-- Records for processing --
[Start of section]

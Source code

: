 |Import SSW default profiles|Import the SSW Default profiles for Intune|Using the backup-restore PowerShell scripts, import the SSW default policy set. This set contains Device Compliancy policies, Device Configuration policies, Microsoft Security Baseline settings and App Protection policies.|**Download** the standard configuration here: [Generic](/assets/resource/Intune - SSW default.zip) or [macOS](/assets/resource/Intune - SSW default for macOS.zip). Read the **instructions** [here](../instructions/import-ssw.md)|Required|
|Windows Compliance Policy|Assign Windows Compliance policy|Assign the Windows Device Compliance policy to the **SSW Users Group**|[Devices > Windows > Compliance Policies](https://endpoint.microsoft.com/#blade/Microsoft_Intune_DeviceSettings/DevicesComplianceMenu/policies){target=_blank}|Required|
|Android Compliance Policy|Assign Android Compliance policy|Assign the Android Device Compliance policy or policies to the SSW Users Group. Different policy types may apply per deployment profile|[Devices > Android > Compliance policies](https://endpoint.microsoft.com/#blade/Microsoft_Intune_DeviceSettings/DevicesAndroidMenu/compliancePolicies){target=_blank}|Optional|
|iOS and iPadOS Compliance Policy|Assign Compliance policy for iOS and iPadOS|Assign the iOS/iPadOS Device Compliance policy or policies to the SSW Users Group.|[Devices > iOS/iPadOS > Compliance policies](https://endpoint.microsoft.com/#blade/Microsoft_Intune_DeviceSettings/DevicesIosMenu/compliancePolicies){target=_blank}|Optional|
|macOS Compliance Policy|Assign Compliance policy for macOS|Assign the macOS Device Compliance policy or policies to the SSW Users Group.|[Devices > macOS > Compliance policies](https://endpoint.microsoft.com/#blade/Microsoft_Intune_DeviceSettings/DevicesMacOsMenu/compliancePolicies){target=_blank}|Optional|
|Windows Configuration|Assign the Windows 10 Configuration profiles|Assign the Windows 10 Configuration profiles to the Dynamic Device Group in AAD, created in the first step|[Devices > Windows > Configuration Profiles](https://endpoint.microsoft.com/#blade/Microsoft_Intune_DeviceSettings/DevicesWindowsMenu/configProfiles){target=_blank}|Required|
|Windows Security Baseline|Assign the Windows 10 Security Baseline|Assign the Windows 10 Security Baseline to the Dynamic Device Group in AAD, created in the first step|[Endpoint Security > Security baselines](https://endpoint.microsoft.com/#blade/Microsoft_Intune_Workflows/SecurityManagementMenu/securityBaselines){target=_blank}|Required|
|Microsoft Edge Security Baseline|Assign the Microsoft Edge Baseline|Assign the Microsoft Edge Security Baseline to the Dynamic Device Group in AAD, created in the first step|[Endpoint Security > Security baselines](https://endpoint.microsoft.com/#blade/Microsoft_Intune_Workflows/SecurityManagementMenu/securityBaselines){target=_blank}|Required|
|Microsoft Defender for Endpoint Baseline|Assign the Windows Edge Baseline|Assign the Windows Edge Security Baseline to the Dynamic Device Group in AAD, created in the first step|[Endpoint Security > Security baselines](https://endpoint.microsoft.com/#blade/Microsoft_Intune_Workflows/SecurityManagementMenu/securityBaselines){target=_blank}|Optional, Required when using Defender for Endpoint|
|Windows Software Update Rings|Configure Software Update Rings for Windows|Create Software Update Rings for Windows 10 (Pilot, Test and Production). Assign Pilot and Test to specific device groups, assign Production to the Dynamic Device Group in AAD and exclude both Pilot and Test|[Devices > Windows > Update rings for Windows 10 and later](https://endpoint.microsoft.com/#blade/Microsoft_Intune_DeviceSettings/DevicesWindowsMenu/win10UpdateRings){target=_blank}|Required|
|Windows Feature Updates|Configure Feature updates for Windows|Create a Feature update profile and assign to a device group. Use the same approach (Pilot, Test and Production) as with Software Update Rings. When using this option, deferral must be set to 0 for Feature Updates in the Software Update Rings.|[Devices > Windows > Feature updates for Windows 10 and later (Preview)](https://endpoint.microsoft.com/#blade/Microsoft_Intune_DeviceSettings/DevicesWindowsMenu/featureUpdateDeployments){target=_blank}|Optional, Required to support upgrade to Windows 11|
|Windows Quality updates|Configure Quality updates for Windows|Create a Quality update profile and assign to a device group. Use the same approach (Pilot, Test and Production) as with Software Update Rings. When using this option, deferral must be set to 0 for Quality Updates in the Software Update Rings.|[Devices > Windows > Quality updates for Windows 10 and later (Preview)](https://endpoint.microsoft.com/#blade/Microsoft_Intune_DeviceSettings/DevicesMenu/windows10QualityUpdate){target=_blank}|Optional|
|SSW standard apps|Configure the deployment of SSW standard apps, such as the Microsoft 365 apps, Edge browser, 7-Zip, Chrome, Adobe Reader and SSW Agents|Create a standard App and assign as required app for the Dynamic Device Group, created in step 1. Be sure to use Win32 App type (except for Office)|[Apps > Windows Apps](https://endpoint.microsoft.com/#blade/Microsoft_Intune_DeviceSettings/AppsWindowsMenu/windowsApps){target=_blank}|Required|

[End of section]

-- Aim of the task --
Where a line of the data above includes the string "updates", pull it out.

-- Final answer --
|Windows Feature Updates|Configure Feature updates for Windows|Create a Feature update profile and assign to a device group. Use the same approach (Pilot, Test and Production) as with Software Update Rings. When using this option, deferral must be set to 0 for Feature Updates in the Software Update Rings.|[Devices > Windows > Feature updates for Windows 10 and later (Preview)](https://endpoint.microsoft.com/#blade/Microsoft_Intune_DeviceSettings/DevicesWindowsMenu/featureUpdateDeployments){target=_blank}|Optional, Required to support upgrade to Windows 11|
|Windows Quality updates|Configure Quality updates for Windows|Create a Quality update profile and assign to a device group. Use the same approach (Pilot, Test and Production) as with Software Update Rings. When using this option, deferral must be set to 0 for Quality Updates in the Software Update Rings.|[Devices > Windows > Quality updates for Windows 10 and later (Preview)](https://endpoint.microsoft.com/#blade/Microsoft_Intune_DeviceSettings/DevicesMenu/windows10QualityUpdate){target=_blank}|Optional|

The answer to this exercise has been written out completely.